Actualizado: GuardarLa abolición de las corridas de toros en Cataluña puede ser un desatino, un atropello a la libertad individual, un desprecio a la cultura común compartida, pero por encima de todo es un síntoma. Si la nueva aristocracia nacionalista ha sido capaz de abducir a un cordobés de nacimiento como Montilla para abrir el camino de la prohibición. Si los señores de la guerra identitaria se han permitido un gesto de provocación como proscribir de su territorio una fiesta y un rito sin el que no se puede entender la historia de España desde 1650. Si menosprecian desde su escaño la simbología del legendario «uro», el eros y el tanatos del alma ibérica o, según José Bergamín, «ese raro, misterioso espectáculo español bárbaro y cruel cuya extraña belleza traspasa esa crueldad». Si después de serrar las patas del toro metálico de Osborne en algunos altozanos de la meseta no han tenido empacho en borrar la memoria de los trazos taurinos de Goya, Picasso y Miró, ¿dónde hallarán el límite en su enfermiza cruzada de disolución identitaria?
El pueblo llano tardó siglos en desbancar a la nobleza feudal de su despotismo económico y hegemonía social. Hasta finales del siglo XVIII el pueblo no ocupó su lugar en la lidia y en los tendidos cuando los de 'a caballo' cedieron el lugar a los de 'a pie'. Pero la nueva aristocracia nacionalista catalana omnipotente, desafiante, altiva, soberbia, ha puesto en marcha el reloj del tiempo a contrapelo de la historia. Ni siquiera los Papas del Renacimiento llegaron tan lejos porque el mismo Pío V que en 1567 emitió la Bula de Salutis Gregis Domicini prohibiendo «las luchas con toros y otras fieras en espectáculos públicos y privados» esgrimió razones humanistas para preservar la integridad física de los lidiadores, no el animalismo sobrevenido y cínico de diputados carnívoros aficionados a la butifarra.

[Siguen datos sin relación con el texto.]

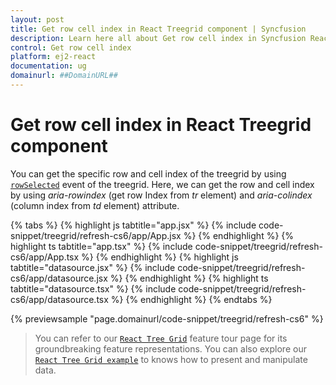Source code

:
 ```yaml
---
layout: post
title: Get row cell index in React Treegrid component | Syncfusion
description: Learn here all about Get row cell index in Syncfusion React Treegrid component of Syncfusion Essential JS 2 and more.
control: Get row cell index 
platform: ej2-react
documentation: ug
domainurl: ##DomainURL##
---
```


# Get row cell index in React Treegrid component

You can get the specific row and cell index of the treegrid by using [`rowSelected`](https://ej2.syncfusion.com/react/documentation/api/treegrid/#rowselected) event of the treegrid. Here, we can get the row and cell index by using *aria-rowindex* (get row Index from *tr* element) and *aria-colindex* (column index from *td* element) attribute.

{% tabs %}
{% highlight js tabtitle="app.jsx" %}
{% include code-snippet/treegrid/refresh-cs6/app/App.jsx %}
{% endhighlight %}
{% highlight ts tabtitle="app.tsx" %}
{% include code-snippet/treegrid/refresh-cs6/app/App.tsx %}
{% endhighlight %}
{% highlight js tabtitle="datasource.jsx" %}
{% include code-snippet/treegrid/refresh-cs6/app/datasource.jsx %}
{% endhighlight %}
{% highlight ts tabtitle="datasource.tsx" %}
{% include code-snippet/treegrid/refresh-cs6/app/datasource.tsx %}
{% endhighlight %}
{% endtabs %}

 {% previewsample "page.domainurl/code-snippet/treegrid/refresh-cs6" %}

> You can refer to our [`React Tree Grid`](https://www.syncfusion.com/react-ui-components/react-tree-grid) feature tour page for its groundbreaking feature representations. You can also explore our [`React Tree Grid example`](https://ej2.syncfusion.com/react/demos/#/material/treegrid/treegrid-overview) to knows how to present and manipulate data.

Un poco de sosiego hubiera permitido a estos señores de la guerra identitaria evaluar si merece la pena la humillación y el ultraje a tantos aficionados o indiferentes al espectáculo taurino pero vinculados por las emociones plásticas, históricas y culturales a la lidia.
Recuerdo a dos grandes amigos periodistas especializados en la crónica de toros, Joaquín Vidal y Paco Apaolaza y siempre he pensado, paradójicamente, que su amor por la pureza de la fiesta, su exigente e insobornable pasión por la verdad del toreo habrían hecho más por el ocaso de un espectáculo cada vez más industrializado y comercial que todos los prohibicionistas juntos. Apaolaza y Vidal clamaban por el torero cargando la suerte y el toro íntegro en la arena. Pero también habrían denunciado la hipocresía de los que dan la puntilla a la fiesta y se solazan con toros embolados y ensogados víctimas de topetazos de borrachos, despeñados con arena en los ojos por el adoquín de otras plazas.